[[ GIVEN DATA, beginning ]]
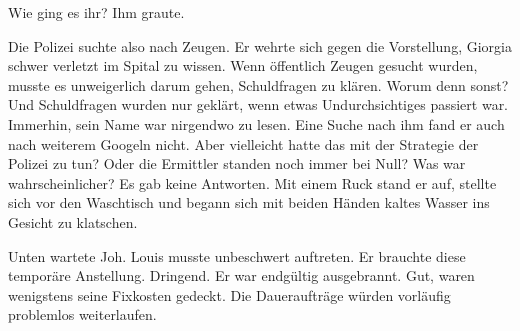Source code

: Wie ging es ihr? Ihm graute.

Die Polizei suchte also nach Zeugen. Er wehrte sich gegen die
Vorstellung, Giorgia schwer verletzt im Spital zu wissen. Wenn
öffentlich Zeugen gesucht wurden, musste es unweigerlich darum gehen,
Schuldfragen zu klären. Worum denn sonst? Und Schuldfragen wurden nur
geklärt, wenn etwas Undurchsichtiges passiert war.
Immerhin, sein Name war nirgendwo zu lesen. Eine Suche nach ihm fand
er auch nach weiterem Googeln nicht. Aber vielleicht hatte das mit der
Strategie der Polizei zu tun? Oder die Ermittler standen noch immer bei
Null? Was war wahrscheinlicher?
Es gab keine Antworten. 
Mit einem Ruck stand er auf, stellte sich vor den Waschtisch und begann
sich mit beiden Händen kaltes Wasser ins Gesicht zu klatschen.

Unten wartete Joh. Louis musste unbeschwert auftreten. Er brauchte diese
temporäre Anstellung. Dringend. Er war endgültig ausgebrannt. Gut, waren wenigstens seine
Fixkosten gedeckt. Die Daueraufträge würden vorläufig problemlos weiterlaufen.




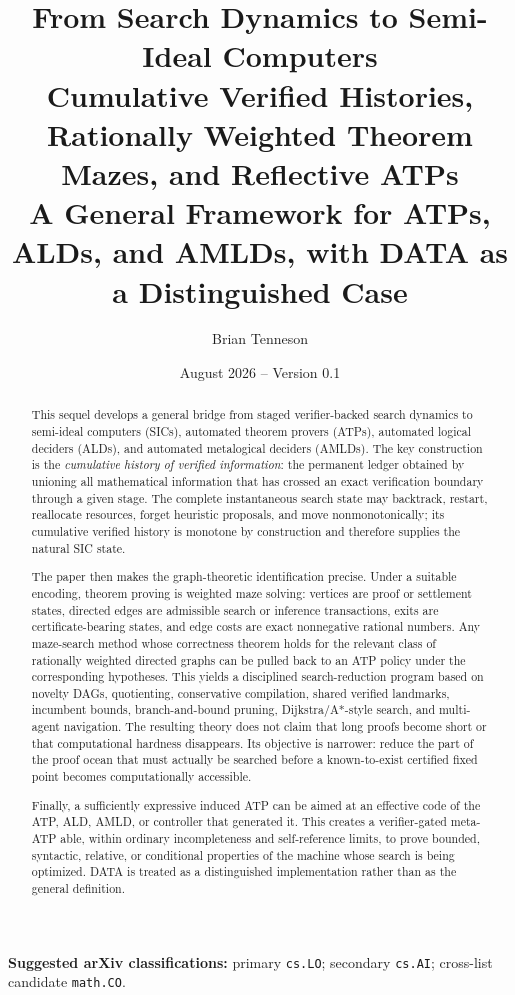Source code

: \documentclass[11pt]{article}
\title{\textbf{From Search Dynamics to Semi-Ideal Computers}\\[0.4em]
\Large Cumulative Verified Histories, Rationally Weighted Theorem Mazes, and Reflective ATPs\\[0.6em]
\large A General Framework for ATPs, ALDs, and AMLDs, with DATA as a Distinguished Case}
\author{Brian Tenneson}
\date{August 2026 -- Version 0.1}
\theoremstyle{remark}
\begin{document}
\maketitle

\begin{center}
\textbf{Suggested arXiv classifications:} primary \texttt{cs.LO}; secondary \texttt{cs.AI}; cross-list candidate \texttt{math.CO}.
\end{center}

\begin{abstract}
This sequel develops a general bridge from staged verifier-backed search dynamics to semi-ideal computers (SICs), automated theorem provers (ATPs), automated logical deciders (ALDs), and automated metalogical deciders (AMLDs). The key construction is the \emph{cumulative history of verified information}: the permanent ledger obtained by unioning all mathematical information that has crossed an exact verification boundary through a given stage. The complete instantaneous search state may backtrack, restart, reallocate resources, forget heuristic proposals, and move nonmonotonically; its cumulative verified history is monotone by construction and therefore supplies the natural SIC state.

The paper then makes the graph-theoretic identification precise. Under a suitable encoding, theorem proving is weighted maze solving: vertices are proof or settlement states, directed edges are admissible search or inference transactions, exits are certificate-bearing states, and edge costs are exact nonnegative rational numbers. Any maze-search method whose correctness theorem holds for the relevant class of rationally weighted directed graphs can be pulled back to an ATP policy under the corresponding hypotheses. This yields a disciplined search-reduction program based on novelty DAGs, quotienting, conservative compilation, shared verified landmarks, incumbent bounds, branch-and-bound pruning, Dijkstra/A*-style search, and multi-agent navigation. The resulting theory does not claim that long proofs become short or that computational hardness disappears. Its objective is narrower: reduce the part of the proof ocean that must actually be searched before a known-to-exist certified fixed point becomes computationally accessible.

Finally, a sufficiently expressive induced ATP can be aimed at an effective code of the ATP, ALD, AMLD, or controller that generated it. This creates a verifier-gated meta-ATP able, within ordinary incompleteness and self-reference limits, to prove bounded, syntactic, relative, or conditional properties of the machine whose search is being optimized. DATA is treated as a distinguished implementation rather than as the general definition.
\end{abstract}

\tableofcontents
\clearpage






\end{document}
[[ GIVEN DATA, end ]]
Would you give the data above again word for word, minus the pictures?

▶ _OUTPUT_:
Source code

: Wie ging es ihr? Ihm graute.

Die Polizei suchte also nach Zeugen. Er wehrte sich gegen die
Vorstellung, Giorgia schwer verletzt im Spital zu wissen. Wenn
öffentlich Zeugen gesucht wurden, musste es unweigerlich darum gehen,
Schuldfragen zu klären. Worum denn sonst? Und Schuldfragen wurden nur
geklärt, wenn etwas Undurchsichtiges passiert war.
Immerhin, sein Name war nirgendwo zu lesen. Eine Suche nach ihm fand
er auch nach weiterem Googeln nicht. Aber vielleicht hatte das mit der
Strategie der Polizei zu tun? Oder die Ermittler standen noch immer bei
Null? Was war wahrscheinlicher?
Es gab keine Antworten. 
Mit einem Ruck stand er auf, stellte sich vor den Waschtisch und begann
sich mit beiden Händen kaltes Wasser ins Gesicht zu klatschen.

Unten wartete Joh. Louis musste unbeschwert auftreten. Er brauchte diese
temporäre Anstellung. Dringend. Er war endgültig ausgebrannt. Gut, waren wenigstens seine
Fixkosten gedeckt. Die Daueraufträge würden vorläufig problemlos weiterlaufen.




Source code

: \documentclass[11pt]{article}
\title{\textbf{From Search Dynamics to Semi-Ideal Computers}\\[0.4em]
\Large Cumulative Verified Histories, Rationally Weighted Theorem Mazes, and Reflective ATPs\\[0.6em]
\large A General Framework for ATPs, ALDs, and AMLDs, with DATA as a Distinguished Case}
\author{Brian Tenneson}
\date{August 2026 -- Version 0.1}
\theoremstyle{remark}
\begin{document}
\maketitle

\begin{center}
\textbf{Suggested arXiv classifications:} primary \texttt{cs.LO}; secondary \texttt{cs.AI}; cross-list candidate \texttt{math.CO}.
\end{center}

\begin{abstract}
This sequel develops a general bridge from staged verifier-backed search dynamics to semi-ideal computers (SICs), automated theorem provers (ATPs), automated logical deciders (ALDs), and automated metalogical deciders (AMLDs). The key construction is the \emph{cumulative history of verified information}: the permanent ledger obtained by unioning all mathematical information that has crossed an exact verification boundary through a given stage. The complete instantaneous search state may backtrack, restart, reallocate resources, forget heuristic proposals, and move nonmonotonically; its cumulative verified history is monotone by construction and therefore supplies the natural SIC state.

The paper then makes the graph-theoretic identification precise. Under a suitable encoding, theorem proving is weighted maze solving: vertices are proof or settlement states, directed edges are admissible search or inference transactions, exits are certificate-bearing states, and edge costs are exact nonnegative rational numbers. Any maze-search method whose correctness theorem holds for the relevant class of rationally weighted directed graphs can be pulled back to an ATP policy under the corresponding hypotheses. This yields a disciplined search-reduction program based on novelty DAGs, quotienting, conservative compilation, shared verified landmarks, incumbent bounds, branch-and-bound pruning, Dijkstra/A*-style search, and multi-agent navigation. The resulting theory does not claim that long proofs become short or that computational hardness disappears. Its objective is narrower: reduce the part of the proof ocean that must actually be searched before a known-to-exist certified fixed point becomes computationally accessible.

Finally, a sufficiently expressive induced ATP can be aimed at an effective code of the ATP, ALD, AMLD, or controller that generated it. This creates a verifier-gated meta-ATP able, within ordinary incompleteness and self-reference limits, to prove bounded, syntactic, relative, or conditional properties of the machine whose search is being optimized. DATA is treated as a distinguished implementation rather than as the general definition.
\end{abstract}

\tableofcontents
\clearpage






\end{document}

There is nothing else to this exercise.